The percentage prediction accuracy as per Table 4 was calculated by statistically comparing the model prediction (for both Stages 1 and 2 models) of all 100 companies as depressed, distressed or healthy, with that of the company classification as defined in the ‘Interpretation of results’ section (see Table 2). If the company classification and prediction were, therefore, exactly the same for a specific year, the percentage prediction accuracy would be 100%.
Table 4, Panel A, shows, for example, a 63% correct prediction accuracy rate for distressed companies 1 year before financial distress, a 7% prediction accuracy for depressed companies and a 100% prediction accuracy for healthy companies. This gives an overall prediction accuracy percentage of 84% 1 year before financial distress. The model appears to have better predictive power in Years 4 and 5 before financial distress. This is contrary to the more common findings of the literature, which suggest that prediction accuracy deteriorates the more years away the company is from actual financial distress.
Table 4, Panel B, provides the percentage predictive accuracy when market-based data was added to the model. The Stage 2 model consistently and accurately predicted 100% of the companies that were financially distressed for all the years before failure.

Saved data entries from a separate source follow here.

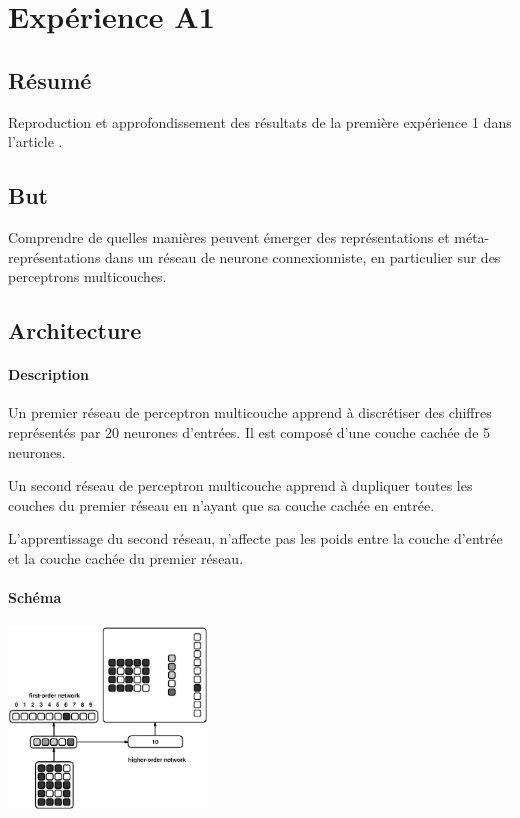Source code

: \section*{Expérience A1} 
  \subsection*{Résumé}
    Reproduction et approfondissement des résultats de la première expérience 1 dans l'article 
    \cite{Cleeremans_2007}. 

  
  \subsection*{But}
    Comprendre de quelles manières peuvent émerger des représentations et méta-représentations dans 
    un réseau de neurone connexionniste, en particulier sur des perceptrons multicouches.
  
  
  \subsection*{Architecture}
    \paragraph*{Description}
      Un premier réseau de perceptron multicouche apprend à discrétiser des chiffres représentés
      par 20 neurones d'entrées. Il est composé d'une couche cachée de 5 neurones.
      
      Un second réseau de perceptron multicouche apprend à dupliquer toutes les couches du premier
      réseau en n'ayant que sa couche cachée en entrée.
      
      L'apprentissage du second réseau, n'affecte pas les poids entre la couche d'entrée et la 
      couche cachée du premier réseau.

    \paragraph*{Schéma}
      \begin{center}
	\includegraphics[width=200px]{../cleeremans_2007/digit_reco/digit_reco2.png}
      \end{center}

The Stage 2 model also showed an improvement from the Stage 1 model. However, there was a similar trend in both models, in that the prediction accuracy in Year 4 was better than that of Year 1 before financial distress. This model shows nearly 100% prediction accuracy for both distressed and healthy companies – a prediction that is consistent for all the years before financial distress. It may thus be concluded that the addition of market-based variables positively improved the prediction accuracy results. For example, the average accuracy for the 5 years in the Stage 2 model was 88%, whereas for the Stage 1 model it was only 85%.
For the Stage 3 model economic data was added to the model. However, and somewhat disappointingly, there was no improvement in predictive accuracy from that of the Stage 2 model. There was thus no improvement as a result of adding macroeconomic variables.

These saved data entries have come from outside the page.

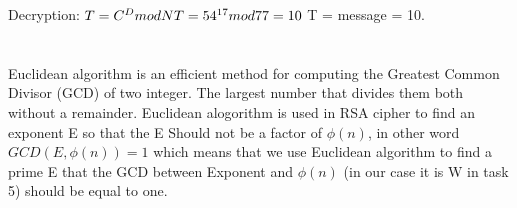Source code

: \documentclass{article}
\begin{document}
            Decryption:\newline
        \begin{math}
            T = C ^ D mod N \newline 
            T = 54^{17} mod 77 = 10
        \end{math}\newline
        T = message = 10. 
    \section{}
    Euclidean algorithm is an efficient method for computing the Greatest Common Divisor (GCD) of two integer. The largest number that divides them both without a remainder.\newline
    Euclidean alogorithm is used in RSA cipher to find an exponent E so that the E Should not be a factor of $\phi(n)$, in other word $GCD(E,\phi(n)) = 1$ 
    which means that we use Euclidean algorithm to find a prime E that the GCD between Exponent and $\phi(n)$ (in our case it is W in task 5) should be equal to one.
    \section{}
        \newpage
        \printbibliography
\end{document}

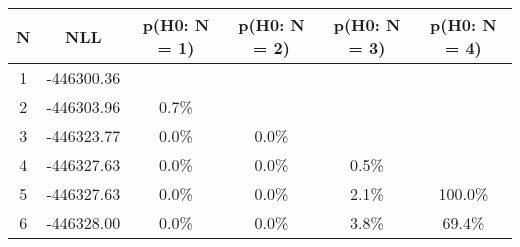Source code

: \begin{table}[htb]
	\begin{center}
{\footnotesize\renewcommand{\arraystretch}{1.4}
		\begin{tabular}{cc||cccc}
			N & NLL & p(H0: N = 1) & p(H0: N = 2) & p(H0: N = 3) & p(H0: N = 4)\\ 
		\hline
1 & -446300.36 & & & & \\
2 & -446303.96 & 0.7\% & & & \\
3 & -446323.77 & 0.0\% & 0.0\% & & \\
4 & -446327.63 & 0.0\% & 0.0\% & 0.5\% & \\
5 & -446327.63 & 0.0\% & 0.0\% & 2.1\% & 100.0\% \\
6 & -446328.00 & 0.0\% & 0.0\% & 3.8\% & 69.4\% \\
	\end{tabular}
		\label{tab:lab}
	}
	\end{center}\end{table}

In conclusion, a model based on fundamental data was able to predict financial distress with an acceptable level of accuracy reaching a high of 88% in Year 4 before distress. The addition of market-based data further enhanced the prediction accuracy, by increasing the prediction accuracy percentage to 90% in Year 4 before financial distress. It is also clear that adding macroeconomic variables did not add significant improvement in predictive power.
Determination of a cut-off point and calculation of type I and type II errors in validating the model
Because of the fact that the accuracy prediction rate for Years 4 and 5 was higher than that of Year 1, and that the models were failing in the prediction of the depressed companies (both in contradiction to previous research), it was necessary to also calculate the Types I and II errors in validating the models.
As a mechanism of validating the model, it is important to determine the cost of error in the model. The model in the present study seeks to predict the financial state of companies; therefore the model is expected to identify and group companies that are distressed, depressed and healthy. The model results presented in this study prove that the model is capable of making the classification at an acceptable level. However, it would be wrong to ignore the cost of errors the model has made. The cost of errors is introduced when the model identifies a distressed company as healthy, or when the model identifies a healthy company as distressed. These errors are referred to as Types I and II errors.
A Type I error, also known as a ‘false positive’, is the error of rejecting a null hypothesis when it is actually true. It is an error where the model classifies a healthy company as distressed. In a group of healthy companies where there is no distressed company, the model says there is a distressed company.
A Type II error, also known as a ‘false negative’, is the error of not rejecting a null hypothesis when the alternative hypothesis is the true state of nature. This is an error where the model classifies a distressed company as healthy. In a group of distressed companies where there is no healthy company, the model says there is a healthy company.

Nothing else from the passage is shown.